A bill introduced earlier this year in the California State Senate passed another hurdle last month in its move toward becoming a law. The California State Senate’s Judiciary Committee voted unanimously (7-0) to approve S.B. 439, which would limit how much private equity firms have to disclose. The bill was introduced by California State Senator Joe Simitian. Simitian’s 11th State Senate district is located in Silicon Valley and includes a sizeable segment of the venture capital industry.
The bill is in the State Senate’s Appropriations Committee where it must pass before being voted on by the entire Senate. While that committee may take several weeks, the entire Senate may be able to vote on the bill before the end of the month. The legislation then must move through the State Assembly for full passage. Simitian has expressed confidence that the bill will become law by the beginning of next year.
The disclosure issue in California was resolved somewhat by past cases. Lawsuits and legal agreements involving The San Jose Mercury News and the California First Amendment Coalition set a standard whereby some information such as management fees, returns, and amounts invested in funds are disclosed but portfolio company valuations and other information is kept confidential.

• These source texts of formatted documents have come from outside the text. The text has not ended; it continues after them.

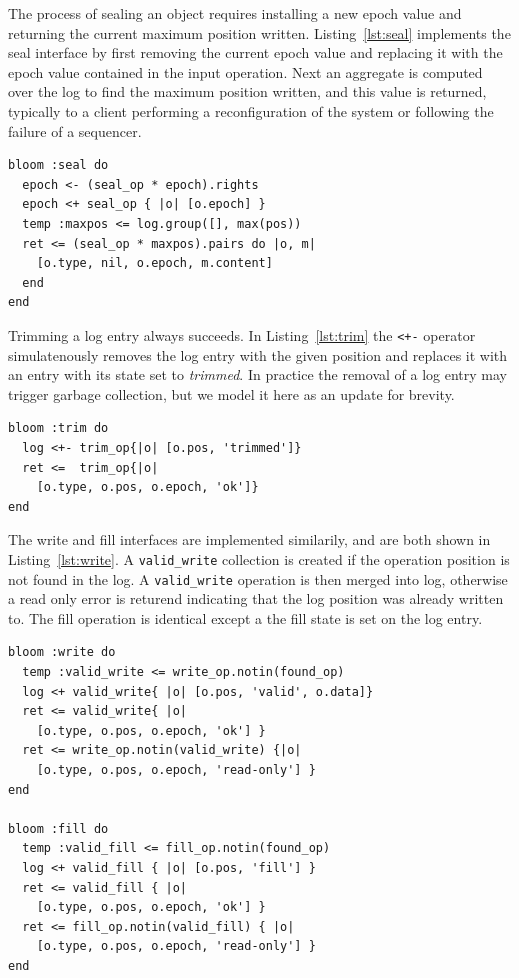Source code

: \documentclass[10pt,twocolumn]{article}
\begin{document}
The process of sealing an object requires installing a new epoch value and
returning the current maximum position written. Listing~\ref{lst:seal}
implements the seal interface by first removing the current epoch value and
replacing it with the epoch value contained in the input operation. Next an
aggregate is computed over the log to find the maximum position written, and
this value is returned, typically to a client performing a reconfiguration of
the system or following the failure of a sequencer.

\begin{lstlisting}[caption={Seal}, label=lst:seal]
bloom :seal do
  epoch <- (seal_op * epoch).rights
  epoch <+ seal_op { |o| [o.epoch] }
  temp :maxpos <= log.group([], max(pos))
  ret <= (seal_op * maxpos).pairs do |o, m|
    [o.type, nil, o.epoch, m.content]
  end
end
\end{lstlisting}

Trimming a log entry always succeeds. In Listing~\ref{lst:trim} the
\texttt{<+-} operator simulatenously removes the log entry with the given 
position and replaces it with an entry with its state set to \emph{trimmed}.
In practice the removal of a log entry may trigger garbage collection, but
we model it here as an update for brevity.

\begin{lstlisting}[caption={Trim}, label=lst:trim]
bloom :trim do
  log <+- trim_op{|o| [o.pos, 'trimmed']}
  ret <=  trim_op{|o|
    [o.type, o.pos, o.epoch, 'ok']}
end
\end{lstlisting}

The write and fill interfaces are implemented similarily, and are both shown in
Listing~\ref{lst:write}.  A \texttt{valid\_write} collection is created if the
operation position is not found in the log.  A \texttt{valid\_write} operation
is then merged into log, otherwise a read only error is returend indicating
that the log position was already written to.  The fill operation is identical
except a the fill state is set on the log entry.

\begin{lstlisting}[caption={Write and Fill}, label=lst:write]
bloom :write do
  temp :valid_write <= write_op.notin(found_op)
  log <+ valid_write{ |o| [o.pos, 'valid', o.data]}
  ret <= valid_write{ |o|
    [o.type, o.pos, o.epoch, 'ok'] }
  ret <= write_op.notin(valid_write) {|o|
    [o.type, o.pos, o.epoch, 'read-only'] }
end

bloom :fill do
  temp :valid_fill <= fill_op.notin(found_op)
  log <+ valid_fill { |o| [o.pos, 'fill'] }
  ret <= valid_fill { |o|
    [o.type, o.pos, o.epoch, 'ok'] }
  ret <= fill_op.notin(valid_fill) { |o|
    [o.type, o.pos, o.epoch, 'read-only'] }
end
\end{lstlisting}
\end{document}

S.B. 439’s aim is to put this precedent into law.
While there have been no further challenges to California’s public disclosure laws regarding pension information, proponents of the legislation say that the door is still open for future legal battles without a written law for guidance. The California Public Employees’ Retirement System (CalPERS) has voiced support for the legislation, citing the need to clarify public law and the potential danger of future lawsuits.